Jeep Compass  (Image: FCA)

Fewer…of Everything

Both companies are holding on by their fingernails in China.

The partners haven’t detailed the China strategy they are developing for Stellantis, the name of their merged entity. But PSA’s chief financial officer told analysts last week the scheme will entail fewer brands, fewer platforms and fewer models.

PSA’s sales are running more than 90% below the record 734,000 vehicles it delivered in China six years ago. In 2019 the French company’s venture with Dongfeng Motor Group closed two of its four factories in hopes of averting a complete PSA exit from the Chinese market.

PSA: No Traction

The shutdowns spoke volumes about the carmaker’s failed attempt in 2018 to revive its fortunes in China. PSA’s sales in the country had just dropped 16% in a market that grew 15%. Tavares, conceding the need for a new business plan, installed PSA China’s third CEO in less than two years to implement it.

But analysts attributed the resulting lack of traction to a model mix that heavy on sedans and light on SUVs, making it poorly aligned with local demand.

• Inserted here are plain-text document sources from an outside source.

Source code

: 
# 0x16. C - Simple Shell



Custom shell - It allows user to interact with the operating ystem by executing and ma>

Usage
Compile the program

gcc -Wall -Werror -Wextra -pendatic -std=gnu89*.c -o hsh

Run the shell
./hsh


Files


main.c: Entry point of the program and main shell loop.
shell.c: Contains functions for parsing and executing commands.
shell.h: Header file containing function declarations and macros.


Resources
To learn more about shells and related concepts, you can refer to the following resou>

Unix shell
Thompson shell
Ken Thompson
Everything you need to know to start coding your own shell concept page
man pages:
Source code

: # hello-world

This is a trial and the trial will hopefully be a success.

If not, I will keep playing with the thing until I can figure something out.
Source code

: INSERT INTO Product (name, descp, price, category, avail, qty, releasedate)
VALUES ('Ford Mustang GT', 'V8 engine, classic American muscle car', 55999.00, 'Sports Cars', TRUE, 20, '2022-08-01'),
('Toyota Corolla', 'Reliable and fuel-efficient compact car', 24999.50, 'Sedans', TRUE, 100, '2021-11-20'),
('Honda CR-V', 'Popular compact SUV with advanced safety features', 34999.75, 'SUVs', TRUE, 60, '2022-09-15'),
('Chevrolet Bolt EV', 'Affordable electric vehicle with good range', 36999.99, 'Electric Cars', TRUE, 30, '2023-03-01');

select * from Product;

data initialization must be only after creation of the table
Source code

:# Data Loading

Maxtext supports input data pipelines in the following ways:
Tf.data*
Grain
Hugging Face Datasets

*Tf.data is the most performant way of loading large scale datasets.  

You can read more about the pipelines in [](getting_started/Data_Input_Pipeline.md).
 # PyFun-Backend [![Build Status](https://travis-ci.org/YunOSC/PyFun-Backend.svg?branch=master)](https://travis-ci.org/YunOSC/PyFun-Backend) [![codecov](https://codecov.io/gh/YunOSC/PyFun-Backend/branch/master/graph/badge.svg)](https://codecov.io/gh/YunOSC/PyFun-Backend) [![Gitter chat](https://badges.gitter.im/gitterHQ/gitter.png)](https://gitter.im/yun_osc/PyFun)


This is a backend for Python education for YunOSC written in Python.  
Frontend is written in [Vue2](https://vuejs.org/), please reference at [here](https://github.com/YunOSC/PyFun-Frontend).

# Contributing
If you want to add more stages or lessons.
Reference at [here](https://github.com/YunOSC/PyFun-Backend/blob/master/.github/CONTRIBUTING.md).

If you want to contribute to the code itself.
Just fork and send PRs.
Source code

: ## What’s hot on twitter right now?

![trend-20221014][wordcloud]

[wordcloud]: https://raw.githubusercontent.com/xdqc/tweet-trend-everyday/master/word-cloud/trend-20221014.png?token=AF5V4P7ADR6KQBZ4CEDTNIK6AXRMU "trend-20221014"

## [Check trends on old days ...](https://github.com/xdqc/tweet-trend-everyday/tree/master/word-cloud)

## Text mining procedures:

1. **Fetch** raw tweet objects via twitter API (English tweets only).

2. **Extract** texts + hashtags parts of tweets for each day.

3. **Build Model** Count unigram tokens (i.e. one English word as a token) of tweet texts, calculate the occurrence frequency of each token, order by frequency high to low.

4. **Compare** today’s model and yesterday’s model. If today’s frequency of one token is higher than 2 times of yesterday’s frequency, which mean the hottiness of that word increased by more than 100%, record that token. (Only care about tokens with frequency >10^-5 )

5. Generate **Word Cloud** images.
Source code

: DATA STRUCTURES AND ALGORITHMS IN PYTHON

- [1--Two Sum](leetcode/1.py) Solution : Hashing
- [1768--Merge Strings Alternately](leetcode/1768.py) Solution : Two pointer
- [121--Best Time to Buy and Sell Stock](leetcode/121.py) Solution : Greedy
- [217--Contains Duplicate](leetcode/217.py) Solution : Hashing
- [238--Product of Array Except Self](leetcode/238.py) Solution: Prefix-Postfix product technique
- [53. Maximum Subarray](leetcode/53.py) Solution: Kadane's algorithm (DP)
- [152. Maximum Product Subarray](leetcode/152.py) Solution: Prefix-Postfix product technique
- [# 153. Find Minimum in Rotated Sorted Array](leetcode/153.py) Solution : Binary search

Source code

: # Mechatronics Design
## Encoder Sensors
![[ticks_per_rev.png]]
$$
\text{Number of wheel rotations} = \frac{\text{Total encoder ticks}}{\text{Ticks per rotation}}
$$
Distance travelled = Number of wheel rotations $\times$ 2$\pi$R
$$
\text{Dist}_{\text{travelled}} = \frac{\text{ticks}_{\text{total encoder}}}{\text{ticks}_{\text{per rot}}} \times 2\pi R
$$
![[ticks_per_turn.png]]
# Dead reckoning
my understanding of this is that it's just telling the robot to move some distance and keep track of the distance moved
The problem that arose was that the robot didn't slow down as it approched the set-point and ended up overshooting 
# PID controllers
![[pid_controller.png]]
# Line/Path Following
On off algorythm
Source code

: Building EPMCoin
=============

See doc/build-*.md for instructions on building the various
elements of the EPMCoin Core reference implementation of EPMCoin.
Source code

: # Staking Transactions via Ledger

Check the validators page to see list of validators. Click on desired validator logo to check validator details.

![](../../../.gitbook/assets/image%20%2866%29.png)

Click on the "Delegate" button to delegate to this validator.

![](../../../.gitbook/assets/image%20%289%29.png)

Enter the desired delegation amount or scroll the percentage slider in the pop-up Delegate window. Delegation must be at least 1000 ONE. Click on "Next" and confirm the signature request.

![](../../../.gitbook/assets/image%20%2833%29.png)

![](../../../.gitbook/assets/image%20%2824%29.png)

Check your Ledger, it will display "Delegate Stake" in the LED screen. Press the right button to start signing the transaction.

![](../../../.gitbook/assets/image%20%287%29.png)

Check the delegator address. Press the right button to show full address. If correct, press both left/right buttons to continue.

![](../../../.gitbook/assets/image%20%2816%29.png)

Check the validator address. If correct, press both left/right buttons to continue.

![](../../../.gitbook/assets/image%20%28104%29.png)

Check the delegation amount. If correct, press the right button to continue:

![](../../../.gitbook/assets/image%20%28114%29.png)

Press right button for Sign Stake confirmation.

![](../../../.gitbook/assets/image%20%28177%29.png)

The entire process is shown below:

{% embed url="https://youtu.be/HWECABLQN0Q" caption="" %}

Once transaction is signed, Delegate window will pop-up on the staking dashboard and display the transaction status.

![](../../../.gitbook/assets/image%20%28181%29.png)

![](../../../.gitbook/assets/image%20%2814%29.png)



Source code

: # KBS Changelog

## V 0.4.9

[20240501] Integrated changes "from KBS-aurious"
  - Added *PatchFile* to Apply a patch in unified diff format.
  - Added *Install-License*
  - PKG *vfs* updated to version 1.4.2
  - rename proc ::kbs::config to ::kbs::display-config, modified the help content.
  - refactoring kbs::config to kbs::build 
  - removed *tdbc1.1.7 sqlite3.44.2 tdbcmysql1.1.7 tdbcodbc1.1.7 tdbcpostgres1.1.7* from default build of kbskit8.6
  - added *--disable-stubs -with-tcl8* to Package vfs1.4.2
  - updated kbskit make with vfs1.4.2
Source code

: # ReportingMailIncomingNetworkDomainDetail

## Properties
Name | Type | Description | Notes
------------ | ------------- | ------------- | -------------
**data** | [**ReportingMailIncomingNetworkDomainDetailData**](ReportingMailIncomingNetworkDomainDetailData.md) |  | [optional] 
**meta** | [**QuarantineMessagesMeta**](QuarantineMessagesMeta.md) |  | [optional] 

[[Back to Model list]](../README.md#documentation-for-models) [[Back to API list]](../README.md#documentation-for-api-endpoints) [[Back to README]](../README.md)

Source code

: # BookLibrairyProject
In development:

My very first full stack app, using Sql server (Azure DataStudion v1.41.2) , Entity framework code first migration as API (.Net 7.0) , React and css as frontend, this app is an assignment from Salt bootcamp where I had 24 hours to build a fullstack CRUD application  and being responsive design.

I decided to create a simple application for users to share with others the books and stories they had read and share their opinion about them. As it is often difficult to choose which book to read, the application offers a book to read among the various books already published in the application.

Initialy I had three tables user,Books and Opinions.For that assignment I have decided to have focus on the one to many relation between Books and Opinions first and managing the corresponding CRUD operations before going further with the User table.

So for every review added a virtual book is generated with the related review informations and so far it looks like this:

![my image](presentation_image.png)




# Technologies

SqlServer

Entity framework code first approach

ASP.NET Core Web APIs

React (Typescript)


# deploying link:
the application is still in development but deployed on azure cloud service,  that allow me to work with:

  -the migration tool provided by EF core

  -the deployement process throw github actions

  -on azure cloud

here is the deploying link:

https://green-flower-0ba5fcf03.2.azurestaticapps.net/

DS 4 sport sedan  (Image: PSA)

PSA also flopped with its second Chinese joint venture, this one set up in 2010 with Changan Automobile Group, to make upscale DS models. The venture had the capacity to build as many as 200,000 cars per year. But it retailed fewer than 4,000 units in 2018. Last November, the partners agreed to a divorce.

FCA: No Sales

FCA, which is partnered with Guangzhou Automobile Group, has been struggling in China too. Except for its Jeep brand, the company is largely missing in action in the world’s largest car market.

Last year, FCA’s sales in China shrank 45% to 90,000 units, according to the company. Sales this year are down nearly 50%.

What’s Next?

PSA and FCA are likely to waste no time after their merger in rolling out an all-new business plan for China. A key feature will be a model lineup that better aligns with the wants of the market.

That strategy will be enabled by a broader, multi-year program to trim powertrains, slash the number of platform options and prune model offerings—all on a global scale.